*** Records for processing Section Begins ***

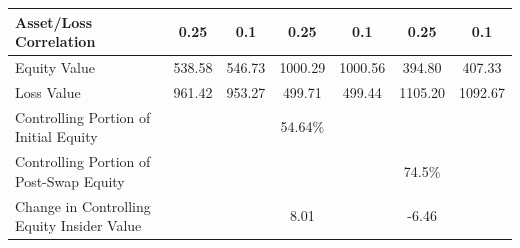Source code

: \begin{table}
\begin{center}
\begin{tabular}{p{2in}cccccc}
Asset/Loss Correlation &       0.25 &        0.1 &       0.25 &        0.1 &       0.25 &        0.1 \\ 

\midrule 

Equity Value & 538.58 &   546.73 &   1000.29 &   1000.56 &    394.80 &     407.33 \\ 

Loss Value & 961.42 &   953.27 &   499.71 &   499.44 &   1105.20 &    1092.67 \\ 

\midrule

Controlling Portion of Initial Equity &            &            &   54.64\% &            &            &            \\ 

Controlling Portion of Post-Swap Equity &            &            &            &            &   74.5\% &            \\ 

\midrule

Change in Controlling Equity Insider Value &            &            &   8.01 &            &   -6.46 &            \\ 

\bottomrule

\end{tabular}  
\end{center}
\end{table}


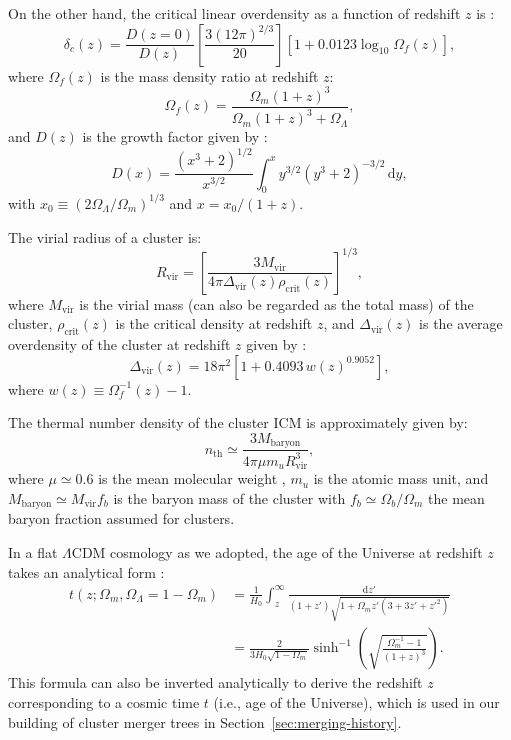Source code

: \documentclass[modern]{aastex61}
\newcommand{\R}[1]{\mathrm{#1}}
\newcommand{\D}[1]{\R{d} #1}
\newcommand{\lcdm}{$\Lambda$CDM}
\begin{document}
On the other hand, the critical linear overdensity as a function of
redshift $z$ is \citep{kitayama1996,randall2002}:
\begin{equation}
  \label{eq:delta-crit}
  \delta_c(z) = \frac{D(z=0)}{D(z)}
  \left[ \frac{3 (12\pi)^{2/3}}{20} \right]
  \left[1 + 0.0123 \log_{10} \Omega_f(z) \right],
\end{equation}
where $\Omega_f(z)$ is the mass density ratio at redshift $z$:
\begin{equation}
  \label{eq:omega-fz}
  \Omega_f(z) = \frac{\Omega_m(1+z)^3}{\Omega_m(1+z)^3 + \Omega_{\Lambda}},
\end{equation}
and $D(z)$ is the growth factor given by
\citep[Equation~(13.6)]{peebles1980}:
\begin{equation}
  \label{eq:growth-factor}
  D(x) = \frac{(x^3 + 2)^{1/2}}{x^{3/2}}
    \int_0^x y^{3/2} (y^3 + 2)^{-3/2} \,\D{y},
\end{equation}
with $x_0 \equiv (2\Omega_{\Lambda}/\Omega_m)^{1/3}$ and
$x = x_0 / (1+z)$.

The virial radius of a cluster is:
\begin{equation}
  \label{eq:radius-virial}
  R_{\R{vir}} = \left[
    \frac{3 M_{\R{vir}}}{4\pi \Delta_{\R{vir}}(z) \rho_{\R{crit}}(z)}
  \right]^{1/3},
\end{equation}
where $M_{\R{vir}}$ is the virial mass (can also be regarded as
the total mass) of the cluster,
$\rho_{\R{crit}}(z)$ is the critical density at redshift $z$,
and $\Delta_{\R{vir}}(z)$ is the average overdensity of the cluster
at redshift $z$ given by \citep{kitayama1996,cassano2005}:
\begin{equation}
  \label{eq:delta-vir}
  \Delta_{\R{vir}}(z) = 18\pi^2 \left[ 1 + 0.4093 \, w(z)^{0.9052} \right],
\end{equation}
where $w(z) \equiv \Omega_f^{-1}(z) - 1$.

The thermal number density of the cluster ICM is approximately given by:
\begin{equation}
  \label{eq:nth}
  n_{\R{th}} \simeq
    \frac{3 M_{\R{baryon}}}{4\pi \mu m_u R_{\R{vir}}^3},
\end{equation}
where $\mu \simeq 0.6$ is the mean molecular weight \citep{ettori2013},
$m_u$ is the atomic mass unit,
and $M_{\R{baryon}} \simeq M_{\R{vir}} f_b$ is the baryon mass
of the cluster with $f_b \simeq \Omega_b / \Omega_m$ the mean baryon
fraction assumed for clusters.

In a flat \lcdm{} cosmology as we adopted, the age of the Universe
at redshift $z$ takes an analytical form
\citep[their Equation~(18)]{thomas2000}:
\begin{align}
  \label{eq:universe-age}
  t(z; \Omega_m, \Omega_{\Lambda}=1-\Omega_m)
    & = \frac{1}{H_0} \int_z^{\infty}
      \frac{\D{z'}}{(1+z')\sqrt{1 + \Omega_m z' (3+3z'+z'^2)}} \nonumber \\
    & = \frac{2}{3 H_0 \sqrt{1-\Omega_m}} \sinh^{-1} \!\left(
      \sqrt{\frac{\Omega_m^{-1} - 1}{(1+z)^3}} \right).
\end{align}
This formula can also be inverted analytically to derive the redshift
$z$ corresponding to a cosmic time $t$ (i.e., age of the Universe),
which is used in our building of cluster merger trees
in Section~\ref{sec:merging-history}.
\end{document}
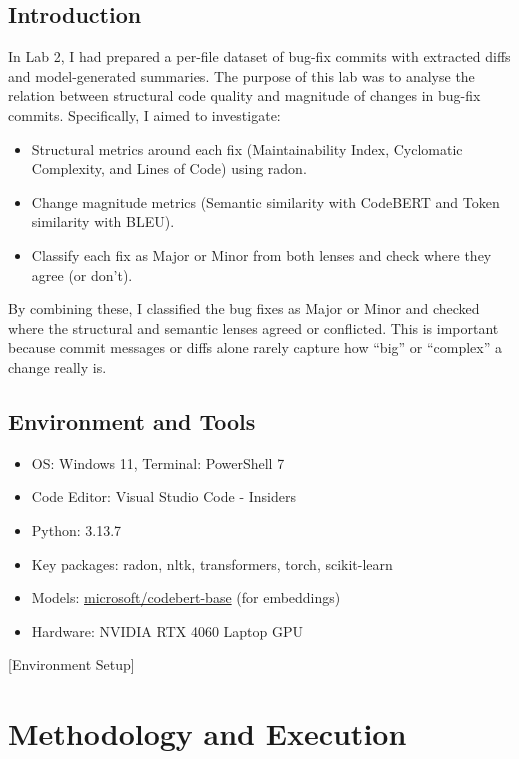 \documentclass[10pt,a4paper]{report}
\begin{document}
\subsection{Introduction}
In Lab 2, I had prepared a per-file dataset of bug-fix commits with extracted diffs and model-generated summaries. The purpose of this lab was to analyse the relation between structural code quality and magnitude of changes in bug-fix commits. Specifically, I aimed to investigate:
\begin{itemize}[itemsep=0em, topsep=0pt]
    \item Structural metrics around each fix (Maintainability Index, Cyclomatic Complexity, and Lines of Code) using radon.
    \item Change magnitude metrics (Semantic similarity with CodeBERT and Token similarity with BLEU).
    \item Classify each fix as Major or Minor from both lenses and check where they agree (or don’t).
\end{itemize}

By combining these, I classified the bug fixes as Major or Minor and checked where the structural and semantic lenses agreed or conflicted. This is important because commit messages or diffs alone rarely capture how “big” or “complex” a change really is.

\subsection{Environment and Tools}
\begin{itemize}[itemsep=0em, topsep=0pt]
    \item OS: Windows 11, Terminal: PowerShell 7
    \item Code Editor: Visual Studio Code - Insiders
    \item Python: 3.13.7
    \item Key packages: radon, nltk, transformers, torch, scikit-learn
    \item Models: \href{https://huggingface.co/microsoft/codebert-base}{microsoft/codebert-base} (for embeddings)
    \item Hardware: NVIDIA RTX 4060 Laptop GPU
\end{itemize}

[Environment Setup]

\section{Methodology and Execution}
\end{document}
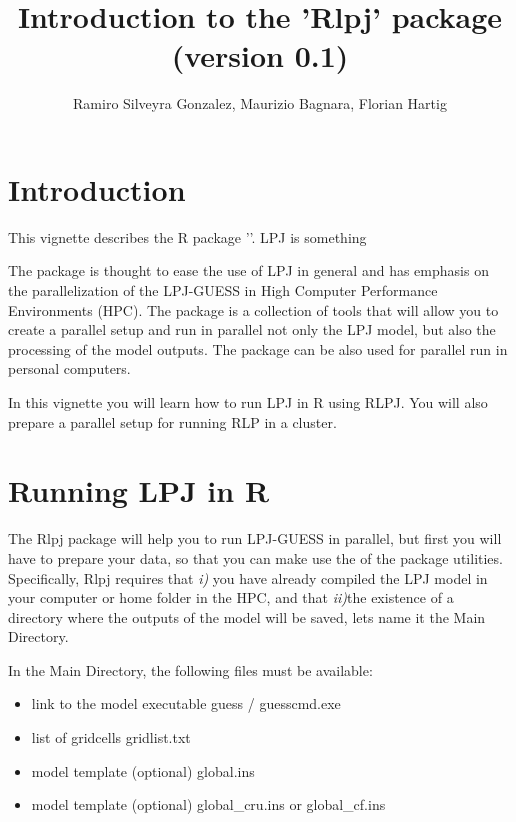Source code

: \documentclass{article}
\newcommand{\R}{{\normalfont\textsf{R }}{}}
\begin{document}








\title{Introduction to the 'Rlpj' package\\(version 0.1)}

\author{Ramiro Silveyra Gonzalez, Maurizio Bagnara, Florian Hartig}
\maketitle

\section{Introduction}

This vignette describes the \R package '\verb@Rlpj@'. LPJ is something


The \verb@LPJ@ package is thought to ease the use of LPJ in general and has emphasis on the parallelization of the LPJ-GUESS in High Computer Performance Environments (HPC). The package is a collection of tools that will allow you to create a parallel setup and run in parallel not only the LPJ model, but also the processing of the model outputs. The package can be also used for parallel run in personal computers.

In this vignette you will learn how to run LPJ in R using RLPJ. You will also prepare a parallel setup for running RLP in a cluster.


\section{Running LPJ in R}



The Rlpj package will help you to run LPJ-GUESS in parallel,  but first you will have to prepare your data, so that you can make use the of the package utilities. Specifically, Rlpj requires that \emph{i)} you have already compiled the LPJ model in your computer or home folder in the HPC, and that \emph{ii)}the existence of a directory where the outputs of the model will be saved, lets name it the Main Directory.


In the Main Directory, the following files must be available:

\begin{itemize}
\item  link to the model executable \hfill  guess / guesscmd.exe
\item  list of gridcells    \hfill gridlist.txt
\item  model template  (optional)            \hfill  global.ins
\item model template  (optional)       \hfill  global\_cru.ins or global\_cf.ins
\end{itemize}
\end{document}
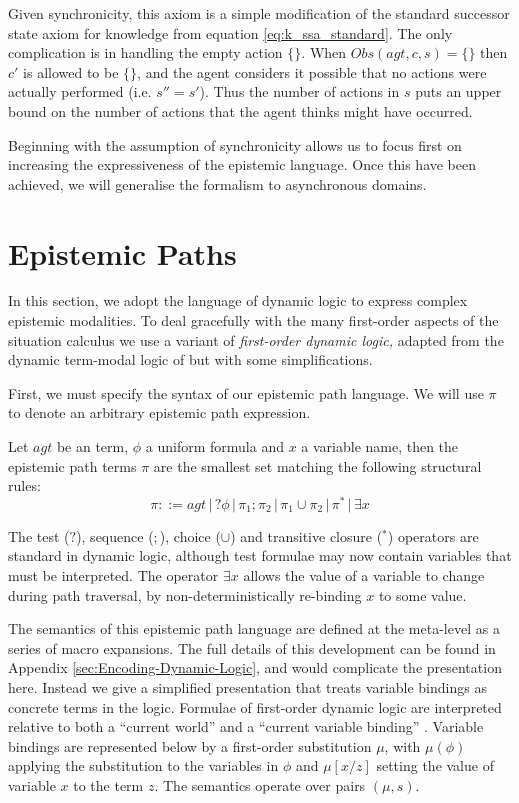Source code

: Given synchronicity, this axiom is a simple modification of the standard
successor state axiom for knowledge from equation \eqref{eq:k_ssa_standard}.
The only complication is in handling the empty action $\{\}$. When
\textbf{$Obs(agt,c,s)=\{\}$} then $c'$ is allowed to be $\{\}$,
and the agent considers it possible that no actions were actually
performed (i.e. $s''=s'$). Thus the number of actions in $s$ puts
an upper bound on the number of actions that the agent thinks might
have occurred.

Beginning with the assumption of synchronicity allows us to focus
first on increasing the expressiveness of the epistemic language.
Once this have been achieved, we will generalise the formalism to
asynchronous domains.


\section{Epistemic Paths\label{sub:Epistemic-Paths}}

In this section, we adopt the language of dynamic logic to express
complex epistemic modalities. To deal gracefully with the many first-order
aspects of the situation calculus we use a variant of \emph{first-order
dynamic logic,} adapted from the dynamic term-modal logic of \citet{kooi07dyn_termmodal_logic}
but with some simplifications.

First, we must specify the syntax of our epistemic path language.
We will use $\pi$ to denote an arbitrary epistemic path expression.

\begin{defnL}
 Let $agt$ be an term, $\phi$
a uniform formula and $x$ a variable name, then the epistemic path
terms $\pi$ are the smallest set matching the following structural
rules:\[
\pi::=agt\,|\,?\phi\,|\,\pi_{1};\pi_{2}\,|\,\pi_{1}\cup\pi_{2}\,|\,\pi^{*}\,|\,\exists x\]

\end{defnL}
\smallskip{}


The test ($?$), sequence ($;$), choice ($\cup$) and transitive
closure ($^{*}$) operators are standard in dynamic logic, although
test formulae may now contain variables that must be interpreted.
The operator $\exists x$ allows the value of a variable to change
during path traversal, by non-deterministically re-binding $x$ to
some value.

The semantics of this epistemic path language are defined at the meta-level
as a series of macro expansions. The full details of this development
can be found in Appendix \ref{sec:Encoding-Dynamic-Logic}, and would
complicate the presentation here. Instead we give a simplified presentation
that treats variable bindings as concrete terms in the logic. Formulae
of first-order dynamic logic are interpreted relative to both a {}``current
world'' and a {}``current variable binding'' \citep{kooi07dyn_termmodal_logic}.
Variable bindings are represented below by a first-order substitution
$\mu$, with $\mu(\phi)$ applying the substitution to the variables
in $\phi$ and $\mu[x/z]$ setting the value of variable $x$ to the
term $z$. The semantics operate over pairs $(\mu,s)$.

*** Records for processing Section Ends ***

> _Activity_: The word to look for is "synchronicity"; copy out every line of the entries that holds it.

> _Response for this exercise_:
: Given synchronicity, this axiom is a simple modification of the standard
Beginning with the assumption of synchronicity allows us to focus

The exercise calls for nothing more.